Но случилось иначе. Когда следствие было закончено и пожелали узнать мнение графа относительно наказания преступников, Григорий распорядился:
– Повесить.И спокойно наблюдал казнь, совершенную во дворе Донского монастыря, на месте страшной гибели архиепископа Амвросия…* * *
Ко дню тезоименитства Ее Величества Григорий отбыл в Петербург, оставляя очистившийся от заразы, успокоившийся град Москву.
В молодой столице его ждал триумф! Пылкая Екатерина никогда не знала меры, награждая близких ей людей. Вот и подвиг Орлова по замыслу Ее Величества должен был увековечен быть триумфальной аркой с надписью «Орловым от беды избавлена Москва» и медалью, где портретное изображение Григория соседствовало бы с фигурой героя Курция, а надпись бы гласила: «И Россия такого сына имеет».
– Нет уж, матушка, – возмутился Григорий. – Ни к чему это!
– Я так хочу, мой скромный друг, – улыбалась Екатерина. – И кто помешает императрице награждать верных слуг Отечества, как она того пожелает?
– Тогда пишите «таких сынов», – ворчал Орлов. – А то получается, что я один слуга Отечества во всей России и есть.
В этом государыня ему уступила.
*
Наступил 1772 год. Он был ознаменован разделом Польши, навязанным Екатерине Фридрихом Прусским и королевой Австрии Марией-Терезией. К этому времени в ходе военных действий русские войска заняли подвластную султану Молдавию и Валахию, что очень встревожило властителей, не желающих усиления России. От Австрии, заключившей союз с султаном, исходила угроза вооруженного конфликта, чего допустить было невозможно. Раздел Польши, по которому Россия получала северную и восточную часть Белоруссии, должен был снять политическое напряжение. Екатерина недолго колебалась.

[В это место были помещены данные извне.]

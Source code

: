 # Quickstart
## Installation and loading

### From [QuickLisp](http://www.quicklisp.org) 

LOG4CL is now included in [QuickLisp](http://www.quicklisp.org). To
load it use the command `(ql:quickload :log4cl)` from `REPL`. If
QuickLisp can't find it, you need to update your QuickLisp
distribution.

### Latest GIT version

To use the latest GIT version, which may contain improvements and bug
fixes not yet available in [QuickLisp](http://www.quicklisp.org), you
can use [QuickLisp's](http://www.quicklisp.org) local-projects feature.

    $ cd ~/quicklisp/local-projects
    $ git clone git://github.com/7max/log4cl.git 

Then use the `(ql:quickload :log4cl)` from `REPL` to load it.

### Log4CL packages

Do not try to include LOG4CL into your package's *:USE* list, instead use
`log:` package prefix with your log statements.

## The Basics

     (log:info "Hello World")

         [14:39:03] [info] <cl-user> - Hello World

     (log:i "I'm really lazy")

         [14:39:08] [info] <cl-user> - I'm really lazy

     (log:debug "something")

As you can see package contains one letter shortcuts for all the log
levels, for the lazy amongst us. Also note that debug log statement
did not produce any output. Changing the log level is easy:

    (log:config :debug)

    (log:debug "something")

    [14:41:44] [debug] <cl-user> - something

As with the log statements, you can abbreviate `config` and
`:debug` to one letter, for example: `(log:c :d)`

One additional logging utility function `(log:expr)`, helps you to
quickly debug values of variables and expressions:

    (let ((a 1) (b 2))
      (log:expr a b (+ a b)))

В Фокшанах открывался мирный конгресс, и интересы русской стороны должен был представлять на нем граф Григорий Орлов. Никто не понимал, с какой стати? Не политик, не дипломат… Неужели спасение взбунтовавшейся Москвы – повод, чтобы доверить этому человеку дело тонкое, серьезное, дело первейшей важности? И никто не знал, что умник Никита Иванович Панин, глава внешней политики, нажал на некие пружины, в результате чего Григорий и оказался в роли посла. У Панина был свой расчет: как можно дальше услать Гришку. Уже всем стало ясно, что тринадцатилетний союз императрицы с «красивейшим мужчиной России» трещит по всем швам, и даже московский триумф Орлова не поправил дела. Тем более видел это находящийся при дворе и внимательно следящий за своим врагом Никита Иванович.